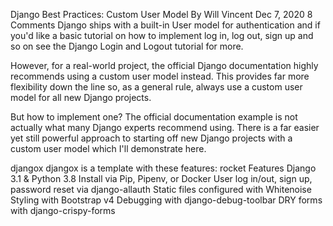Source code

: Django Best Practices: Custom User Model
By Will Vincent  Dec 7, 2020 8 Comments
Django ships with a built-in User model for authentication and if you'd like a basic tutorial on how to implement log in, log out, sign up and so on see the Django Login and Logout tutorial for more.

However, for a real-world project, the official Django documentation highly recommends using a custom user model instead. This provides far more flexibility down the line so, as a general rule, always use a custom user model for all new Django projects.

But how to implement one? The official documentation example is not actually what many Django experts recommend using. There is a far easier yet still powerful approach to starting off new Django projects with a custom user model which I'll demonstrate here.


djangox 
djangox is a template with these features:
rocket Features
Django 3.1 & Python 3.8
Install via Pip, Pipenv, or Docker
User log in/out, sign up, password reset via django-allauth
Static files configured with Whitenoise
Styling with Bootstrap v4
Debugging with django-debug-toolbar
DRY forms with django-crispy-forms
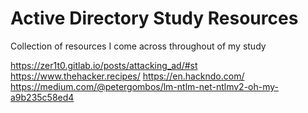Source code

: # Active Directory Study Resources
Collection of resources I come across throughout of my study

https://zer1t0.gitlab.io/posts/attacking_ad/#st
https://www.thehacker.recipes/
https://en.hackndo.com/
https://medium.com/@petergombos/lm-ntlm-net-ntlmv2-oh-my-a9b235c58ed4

...

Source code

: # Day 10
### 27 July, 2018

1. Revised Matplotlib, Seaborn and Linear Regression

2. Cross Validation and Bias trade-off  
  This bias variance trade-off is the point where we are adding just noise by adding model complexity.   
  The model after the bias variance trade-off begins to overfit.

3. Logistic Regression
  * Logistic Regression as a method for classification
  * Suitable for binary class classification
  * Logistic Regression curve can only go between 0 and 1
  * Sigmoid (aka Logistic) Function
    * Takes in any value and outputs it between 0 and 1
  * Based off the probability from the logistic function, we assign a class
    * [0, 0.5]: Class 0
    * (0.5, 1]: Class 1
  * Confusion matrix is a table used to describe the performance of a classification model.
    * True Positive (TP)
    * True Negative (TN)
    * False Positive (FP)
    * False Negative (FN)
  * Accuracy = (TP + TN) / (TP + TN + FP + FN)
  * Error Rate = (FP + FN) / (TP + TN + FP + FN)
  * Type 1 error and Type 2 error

---

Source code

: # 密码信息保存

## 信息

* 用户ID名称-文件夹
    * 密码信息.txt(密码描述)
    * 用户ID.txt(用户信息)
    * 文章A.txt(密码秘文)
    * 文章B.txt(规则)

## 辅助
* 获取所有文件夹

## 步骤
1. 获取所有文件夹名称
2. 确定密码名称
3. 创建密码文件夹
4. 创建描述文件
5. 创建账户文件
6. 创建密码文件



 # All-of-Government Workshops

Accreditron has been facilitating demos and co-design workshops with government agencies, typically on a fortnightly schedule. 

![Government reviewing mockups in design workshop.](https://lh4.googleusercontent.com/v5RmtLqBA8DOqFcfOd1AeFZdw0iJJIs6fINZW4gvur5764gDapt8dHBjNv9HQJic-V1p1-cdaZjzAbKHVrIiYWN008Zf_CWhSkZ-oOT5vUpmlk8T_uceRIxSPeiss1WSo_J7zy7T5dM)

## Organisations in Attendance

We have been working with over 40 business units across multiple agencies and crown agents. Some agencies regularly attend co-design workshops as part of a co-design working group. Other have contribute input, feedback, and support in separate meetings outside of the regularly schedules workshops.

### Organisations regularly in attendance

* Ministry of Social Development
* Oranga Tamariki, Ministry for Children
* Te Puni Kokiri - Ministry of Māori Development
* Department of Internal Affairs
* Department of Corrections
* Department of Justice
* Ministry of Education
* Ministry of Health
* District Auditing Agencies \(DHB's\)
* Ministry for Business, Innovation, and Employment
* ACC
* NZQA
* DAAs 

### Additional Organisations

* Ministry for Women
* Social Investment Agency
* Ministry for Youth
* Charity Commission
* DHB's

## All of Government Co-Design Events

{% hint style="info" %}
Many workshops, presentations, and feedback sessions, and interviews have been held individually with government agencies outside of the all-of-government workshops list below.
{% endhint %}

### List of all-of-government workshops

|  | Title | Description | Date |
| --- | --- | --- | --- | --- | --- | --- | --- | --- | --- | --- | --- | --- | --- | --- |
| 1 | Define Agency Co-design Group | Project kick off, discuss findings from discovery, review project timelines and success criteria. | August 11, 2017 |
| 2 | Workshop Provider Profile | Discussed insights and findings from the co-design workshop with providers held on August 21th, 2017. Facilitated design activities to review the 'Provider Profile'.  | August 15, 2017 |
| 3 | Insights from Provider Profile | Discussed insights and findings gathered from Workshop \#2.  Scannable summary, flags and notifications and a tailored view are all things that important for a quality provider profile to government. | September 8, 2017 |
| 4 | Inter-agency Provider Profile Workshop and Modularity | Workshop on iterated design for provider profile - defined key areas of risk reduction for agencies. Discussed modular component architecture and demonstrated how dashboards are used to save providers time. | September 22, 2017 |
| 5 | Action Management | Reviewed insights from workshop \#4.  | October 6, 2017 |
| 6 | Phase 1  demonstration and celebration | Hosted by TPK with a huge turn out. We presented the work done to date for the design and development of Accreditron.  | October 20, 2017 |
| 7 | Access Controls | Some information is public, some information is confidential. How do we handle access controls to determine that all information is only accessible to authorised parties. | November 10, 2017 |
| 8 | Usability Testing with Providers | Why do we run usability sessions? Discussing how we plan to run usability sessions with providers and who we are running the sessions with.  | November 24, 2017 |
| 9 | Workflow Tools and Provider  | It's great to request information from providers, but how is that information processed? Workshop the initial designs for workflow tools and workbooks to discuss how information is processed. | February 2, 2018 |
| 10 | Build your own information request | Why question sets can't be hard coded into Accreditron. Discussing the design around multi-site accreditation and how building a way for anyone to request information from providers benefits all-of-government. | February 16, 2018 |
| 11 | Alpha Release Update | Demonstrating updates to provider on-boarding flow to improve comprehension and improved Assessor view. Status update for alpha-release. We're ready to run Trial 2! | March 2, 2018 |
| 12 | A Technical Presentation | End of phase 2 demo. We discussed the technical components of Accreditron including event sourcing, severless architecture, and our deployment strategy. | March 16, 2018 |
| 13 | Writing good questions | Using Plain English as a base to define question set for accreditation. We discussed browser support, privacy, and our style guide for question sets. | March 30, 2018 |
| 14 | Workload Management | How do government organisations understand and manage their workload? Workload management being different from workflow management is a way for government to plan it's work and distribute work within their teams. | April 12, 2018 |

What the task asks — Find where the line with "1]: Class 1" sits in the material above, then copy exactly from it through the line with "Type 2 error". Add no other line.

Written answer —
    * (0.5, 1]: Class 1
  * Confusion matrix is a table used to describe the performance of a classification model.
    * True Positive (TP)
    * True Negative (TN)
    * False Positive (FP)
    * False Negative (FN)
  * Accuracy = (TP + TN) / (TP + TN + FP + FN)
  * Error Rate = (FP + FN) / (TP + TN + FP + FN)
  * Type 1 error and Type 2 error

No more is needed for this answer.